The Court’s preparedness to conduct its own analysis on the question of exemption violation seems to suggest that a common law claim that fails for want of reasonable reliance might nevertheless succeed under the Securities Act if the Court, through its own examination, concludes that the developer breached the conditions of its prospectus exemption.
Interplay Between Common Law and Statutory Claims
The Court’s position in Singh also supports the notion that common law and statutory claims are not mutually exclusive in real estate litigation; instead, they can be packaged together as complementary submissions by plaintiffs.
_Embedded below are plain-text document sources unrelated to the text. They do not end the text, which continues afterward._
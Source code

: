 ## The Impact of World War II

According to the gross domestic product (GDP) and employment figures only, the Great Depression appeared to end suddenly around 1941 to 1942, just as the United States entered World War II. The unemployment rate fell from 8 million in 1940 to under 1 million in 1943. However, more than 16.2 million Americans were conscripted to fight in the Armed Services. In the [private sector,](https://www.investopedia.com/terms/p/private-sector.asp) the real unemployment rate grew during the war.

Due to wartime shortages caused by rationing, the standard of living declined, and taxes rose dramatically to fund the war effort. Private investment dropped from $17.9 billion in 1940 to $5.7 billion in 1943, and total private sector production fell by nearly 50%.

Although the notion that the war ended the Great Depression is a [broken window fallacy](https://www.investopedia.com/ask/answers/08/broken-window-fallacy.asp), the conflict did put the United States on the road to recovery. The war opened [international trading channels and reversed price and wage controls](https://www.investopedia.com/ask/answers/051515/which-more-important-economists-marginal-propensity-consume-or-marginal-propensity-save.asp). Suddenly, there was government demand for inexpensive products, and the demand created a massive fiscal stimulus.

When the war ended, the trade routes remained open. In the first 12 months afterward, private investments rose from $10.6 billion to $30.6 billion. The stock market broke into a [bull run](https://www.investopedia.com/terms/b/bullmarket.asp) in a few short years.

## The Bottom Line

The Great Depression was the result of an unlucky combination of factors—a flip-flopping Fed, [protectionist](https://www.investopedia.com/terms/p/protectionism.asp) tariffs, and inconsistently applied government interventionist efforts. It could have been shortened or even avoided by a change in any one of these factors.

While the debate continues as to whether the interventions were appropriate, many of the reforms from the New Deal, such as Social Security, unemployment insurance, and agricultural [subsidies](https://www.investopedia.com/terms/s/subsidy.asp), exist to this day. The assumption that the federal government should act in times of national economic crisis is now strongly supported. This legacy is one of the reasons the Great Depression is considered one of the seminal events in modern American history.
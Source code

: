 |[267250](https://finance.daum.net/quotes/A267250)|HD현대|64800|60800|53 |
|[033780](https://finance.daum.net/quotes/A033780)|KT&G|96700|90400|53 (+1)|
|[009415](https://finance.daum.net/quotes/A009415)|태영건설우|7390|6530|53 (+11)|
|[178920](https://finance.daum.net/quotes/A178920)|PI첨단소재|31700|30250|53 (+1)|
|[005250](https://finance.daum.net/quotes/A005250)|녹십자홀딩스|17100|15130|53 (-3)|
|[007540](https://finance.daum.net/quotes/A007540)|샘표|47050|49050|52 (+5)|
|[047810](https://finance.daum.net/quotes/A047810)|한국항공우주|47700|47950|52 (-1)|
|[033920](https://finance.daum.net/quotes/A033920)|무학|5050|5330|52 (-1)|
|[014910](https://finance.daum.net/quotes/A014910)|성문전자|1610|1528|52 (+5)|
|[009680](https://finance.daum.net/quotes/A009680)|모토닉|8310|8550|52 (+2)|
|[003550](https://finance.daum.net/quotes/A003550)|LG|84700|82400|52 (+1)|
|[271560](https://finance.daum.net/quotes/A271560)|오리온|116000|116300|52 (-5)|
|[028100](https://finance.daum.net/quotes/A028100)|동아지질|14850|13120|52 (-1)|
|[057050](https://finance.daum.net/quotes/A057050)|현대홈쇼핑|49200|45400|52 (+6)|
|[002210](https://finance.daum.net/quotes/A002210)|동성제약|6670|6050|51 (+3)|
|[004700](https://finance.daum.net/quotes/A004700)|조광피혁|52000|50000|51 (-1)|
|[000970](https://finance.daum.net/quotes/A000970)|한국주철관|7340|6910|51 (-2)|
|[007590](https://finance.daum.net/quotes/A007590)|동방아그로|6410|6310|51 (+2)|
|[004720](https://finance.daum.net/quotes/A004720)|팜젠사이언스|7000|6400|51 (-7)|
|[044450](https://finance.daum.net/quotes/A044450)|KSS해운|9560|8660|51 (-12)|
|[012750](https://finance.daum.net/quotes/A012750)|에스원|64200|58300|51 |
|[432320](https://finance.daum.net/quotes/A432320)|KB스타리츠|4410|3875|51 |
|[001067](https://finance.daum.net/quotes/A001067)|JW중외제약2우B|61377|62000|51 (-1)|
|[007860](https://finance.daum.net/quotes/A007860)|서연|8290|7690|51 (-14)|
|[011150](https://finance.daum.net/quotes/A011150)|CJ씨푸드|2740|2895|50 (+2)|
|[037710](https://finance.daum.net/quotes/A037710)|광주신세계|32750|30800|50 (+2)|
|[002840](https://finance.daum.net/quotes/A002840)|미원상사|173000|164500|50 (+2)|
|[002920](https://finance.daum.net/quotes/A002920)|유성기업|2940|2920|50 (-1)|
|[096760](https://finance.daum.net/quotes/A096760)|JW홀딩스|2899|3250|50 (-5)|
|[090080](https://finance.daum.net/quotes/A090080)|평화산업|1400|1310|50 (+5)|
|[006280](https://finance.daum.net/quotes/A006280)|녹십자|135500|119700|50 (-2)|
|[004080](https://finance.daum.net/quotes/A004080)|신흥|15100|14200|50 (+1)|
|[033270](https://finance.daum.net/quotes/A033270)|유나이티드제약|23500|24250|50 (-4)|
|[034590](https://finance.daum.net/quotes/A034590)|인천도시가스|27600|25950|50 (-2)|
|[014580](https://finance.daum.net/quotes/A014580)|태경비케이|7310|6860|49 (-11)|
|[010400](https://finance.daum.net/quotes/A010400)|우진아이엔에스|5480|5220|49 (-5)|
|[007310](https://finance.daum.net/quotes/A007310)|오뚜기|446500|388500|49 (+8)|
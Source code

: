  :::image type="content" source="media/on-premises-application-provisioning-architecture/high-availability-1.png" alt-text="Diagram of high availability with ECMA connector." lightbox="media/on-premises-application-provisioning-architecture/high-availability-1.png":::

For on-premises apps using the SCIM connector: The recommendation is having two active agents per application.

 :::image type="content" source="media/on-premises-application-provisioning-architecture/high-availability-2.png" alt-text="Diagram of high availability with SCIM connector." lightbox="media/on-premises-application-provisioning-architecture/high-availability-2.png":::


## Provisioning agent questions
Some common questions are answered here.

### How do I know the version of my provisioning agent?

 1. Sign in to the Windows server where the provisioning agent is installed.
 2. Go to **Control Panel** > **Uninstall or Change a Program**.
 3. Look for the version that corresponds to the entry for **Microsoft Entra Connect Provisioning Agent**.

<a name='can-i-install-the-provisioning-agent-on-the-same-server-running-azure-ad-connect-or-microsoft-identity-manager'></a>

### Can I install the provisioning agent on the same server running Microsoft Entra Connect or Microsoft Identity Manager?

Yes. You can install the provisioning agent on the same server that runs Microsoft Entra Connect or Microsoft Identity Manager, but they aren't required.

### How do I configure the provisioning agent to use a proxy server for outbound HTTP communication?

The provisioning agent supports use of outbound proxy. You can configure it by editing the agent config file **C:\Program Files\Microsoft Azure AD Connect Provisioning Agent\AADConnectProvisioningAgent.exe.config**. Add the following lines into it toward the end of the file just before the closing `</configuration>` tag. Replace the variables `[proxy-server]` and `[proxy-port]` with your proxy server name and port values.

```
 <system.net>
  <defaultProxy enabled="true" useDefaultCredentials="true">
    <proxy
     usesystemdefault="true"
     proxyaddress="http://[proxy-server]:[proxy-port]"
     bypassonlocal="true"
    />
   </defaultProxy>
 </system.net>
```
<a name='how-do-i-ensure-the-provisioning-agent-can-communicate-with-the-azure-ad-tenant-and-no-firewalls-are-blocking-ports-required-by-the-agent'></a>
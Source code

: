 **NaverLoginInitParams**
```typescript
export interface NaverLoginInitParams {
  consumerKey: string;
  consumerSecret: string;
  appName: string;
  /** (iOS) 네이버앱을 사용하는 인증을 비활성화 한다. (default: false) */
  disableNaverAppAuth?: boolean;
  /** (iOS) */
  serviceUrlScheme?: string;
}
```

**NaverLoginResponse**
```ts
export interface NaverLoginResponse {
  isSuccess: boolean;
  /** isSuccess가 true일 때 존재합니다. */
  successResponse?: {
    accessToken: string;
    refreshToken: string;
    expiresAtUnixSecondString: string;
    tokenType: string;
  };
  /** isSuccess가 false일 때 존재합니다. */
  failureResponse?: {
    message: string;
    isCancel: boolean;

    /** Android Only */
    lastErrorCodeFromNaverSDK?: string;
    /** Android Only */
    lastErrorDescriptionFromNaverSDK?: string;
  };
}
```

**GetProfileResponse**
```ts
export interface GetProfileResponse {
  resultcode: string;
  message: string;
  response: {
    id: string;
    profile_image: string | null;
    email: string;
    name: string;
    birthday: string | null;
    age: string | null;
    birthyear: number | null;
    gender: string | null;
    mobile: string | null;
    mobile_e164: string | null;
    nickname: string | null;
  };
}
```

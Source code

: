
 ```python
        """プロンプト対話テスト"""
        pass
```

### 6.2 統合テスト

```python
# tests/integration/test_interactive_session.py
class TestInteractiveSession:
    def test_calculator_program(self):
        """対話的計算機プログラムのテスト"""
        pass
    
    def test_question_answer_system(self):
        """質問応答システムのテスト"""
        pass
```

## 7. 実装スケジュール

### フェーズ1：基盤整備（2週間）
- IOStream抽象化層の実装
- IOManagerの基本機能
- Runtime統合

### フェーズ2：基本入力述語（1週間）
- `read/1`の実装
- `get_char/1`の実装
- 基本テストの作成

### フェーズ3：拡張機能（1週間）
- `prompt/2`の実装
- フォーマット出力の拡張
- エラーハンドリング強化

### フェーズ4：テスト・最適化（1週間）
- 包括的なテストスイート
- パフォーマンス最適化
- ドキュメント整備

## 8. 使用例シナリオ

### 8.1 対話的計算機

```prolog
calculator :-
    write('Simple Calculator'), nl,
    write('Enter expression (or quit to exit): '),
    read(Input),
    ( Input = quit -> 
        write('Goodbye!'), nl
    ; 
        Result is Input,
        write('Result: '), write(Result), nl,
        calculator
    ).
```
As noted by Justice Perell, a statutory misrepresentation claim under s. 130.1 of the Securities Act “does not involve the proof of reasonable reliance”. Had Justice Perell concluded that that the Estimates formed part of the disclosure in the offering memorandum, the plaintiffs may have succeeded notwithstanding Justice Perell’s finding that relying on these Estimates was not reasonable and that the plaintiffs were not induced by them.
While Singh has been a largely positive decision for developers, an appeal has been filed with the Ontario Court of Appeal and Justice Perell’s various holdings are likely to be tested. Stay tuned.
by Robert Antenore, Fred Gjoka and Matthew J. Burns, Student-at-Law
1 2015 ONSC 4461 [Singh].
2 Ibid at para 212.
3 SO 1998, c 19 [Condo Act].
4 RSO 1990, c S5.
5 In the absence of an exemption, securities issued to the public require a prospectus.
6 Singh, supra note 1 at para 52.
7 The offering memorandum (called a Disclosure Statement or Disclosure Document) was to be constituted by the Disclosure Statement required under the Condo Act augmented by some of the requirements of Form 45-906F of the Securities Act (British Columbia).
8 For a full list of conditions, see Singh, supra note 1, at paras 55-56.
9 Supra note 4 at s. 138.
10 Singh, supra note 1 at para 213.
11 Ibid at para 227 [emphasis added].
12 Ibid at para 228.
13 Ibid at para 234.
14 Ibid at para 235.
15 Ibid at para 122.
16 Ibid at para 115.
17 Ibid at para 99.
18 Ibid at para 31.
21 Ibid at para 93.
22 Singh, supra note 1 at para 9. Pursuant to s. 130.1(1) of the Securities Act, liability for misrepresentation in an offering memorandum is determined “without regard to whether the purchaser relied on the misrepresentation”.
A Cautionary Note
The foregoing provides only an overview and does not constitute legal advice. Readers are cautioned against making any decisions based on this material alone. Rather, specific legal advice should be obtained.